Increase the Number of Parallel Requests

This guide will show you how to configure Evalap to handle more parallel requests, which can significantly speed up evaluation experiments.

Understanding Parallel Processing in Evalap

Evalap can send multiple requests to models simultaneously, which is especially useful when evaluating large datasets. By default, Evalap uses a conservative number of parallel requests to avoid overwhelming the models or your system resources.

How Parallelism Works in Evalap

Evalap uses ZeroMQ (ZMQ) for task distribution and a thread pool for parallel processing. Here's how it works:

  1. The main process receives evaluation tasks and distributes them to worker threads
  2. A fixed pool of 8 worker threads processes these tasks concurrently
  3. Each worker thread handles one task at a time, allowing up to 8 tasks to be processed simultaneously

This architecture is implemented in the runner component, which creates the worker threads and manages the message queue.

Modifying Concurrency Settings

The current concurrency level is set to 8 parallel tasks by the MAX_CONCURRENT_TASKS constant in evalap/api/config.py. To modify this setting:

  1. Open the evalap/api/config.py file
  2. Locate and change the MAX_CONCURRENT_TASKS = 8 line
  3. Restart the Evalap service for changes to take effect

When increasing this value, consider your system's available CPU cores and memory, as well as any rate limits imposed by the model APIs you're using.

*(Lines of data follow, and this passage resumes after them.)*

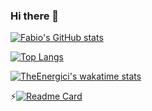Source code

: ### Hi there 👋

[![Fabio's GitHub stats](https://github-readme-stats.vercel.app/api?username=theenergici&count_private=true&show_icons=true&theme=codeSTACKr)](https://github.com/theenergici)

[![Top Langs](https://github-readme-stats.vercel.app/api/top-langs/?username=theEnergici&langs_count=8&theme=codeSTACKr)](https://github.com/theenergici)

[![TheEnergici's wakatime stats](https://github-readme-stats.vercel.app/api/wakatime?username=theenergici&theme=codeSTACKr)](https://wakatime.com/@theEnergici)

⚡[![Readme Card](https://github-readme-stats.vercel.app/api/pin/?username=vincenzocas&repo=VR-TrueCrime)](https://github.com/vincenzocas/VR-TrueCrime)

<!--
**theenergici/theenergici** is a ✨ _special_ ✨ repository because its `README.md` (this file) appears on your GitHub profile.

Here are some ideas to get you started:

- 🔭 I’m currently working on ...
- 🌱 I’m currently learning ...
- 👯 I’m looking to collaborate on ...
- 🤔 I’m looking for help with ...
- 💬 Ask me about ...
- 📫 How to reach me: ...
- 😄 Pronouns: ...
- ⚡ Fun fact: ...
-->
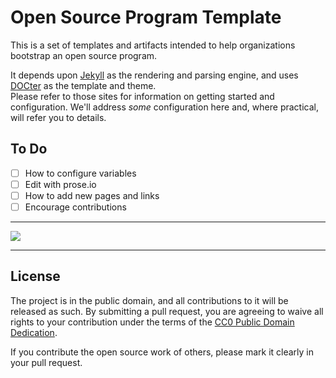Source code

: # Open Source Program Template

This is a set of templates and artifacts intended to help organizations bootstrap an open source program.

It depends upon [Jekyll](http://jekyllrb.com/) as the rendering and parsing engine, and uses 
[DOCter](https://github.com/CFPB/DOCter) as the template and theme.  
Please refer to those sites for information on getting started and configuration. We'll address
_some_ configuration here and, where practical, will refer you to details.

## To Do

- [ ] How to configure variables
- [ ] Edit with prose.io
- [ ] How to add new pages and links
- [ ] Encourage contributions

----

<img src="https://raw.github.com/virtix/open-source-program-template/gh-pages/assets/img/screenshot.png">

----

## License

The project is in the public domain, and all contributions to it will be released as such. By submitting a pull request, you are agreeing to waive all rights to your contribution under the terms of the [CC0 Public Domain Dedication](http://creativecommons.org/publicdomain/zero/1.0/).

If you contribute the open source work of others, please mark it clearly in your pull request.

Determining Optimal Parallelism

The optimal number of parallel requests depends on several factors:

  1. System Resources: Your server's CPU cores and memory will limit effective parallelism
  2. Model API Capacity: Check your model provider's documentation for rate limits
  3. Network Bandwidth: Higher parallelism requires more bandwidth
  4. Response Time: Models with longer inference times benefit more from parallelism

Monitoring and Troubleshooting

Signs of Too Much Parallelism

  • Increased error rates from model APIs
  • Timeouts or connection errors
  • System resource exhaustion
  • Throttling messages from the API provider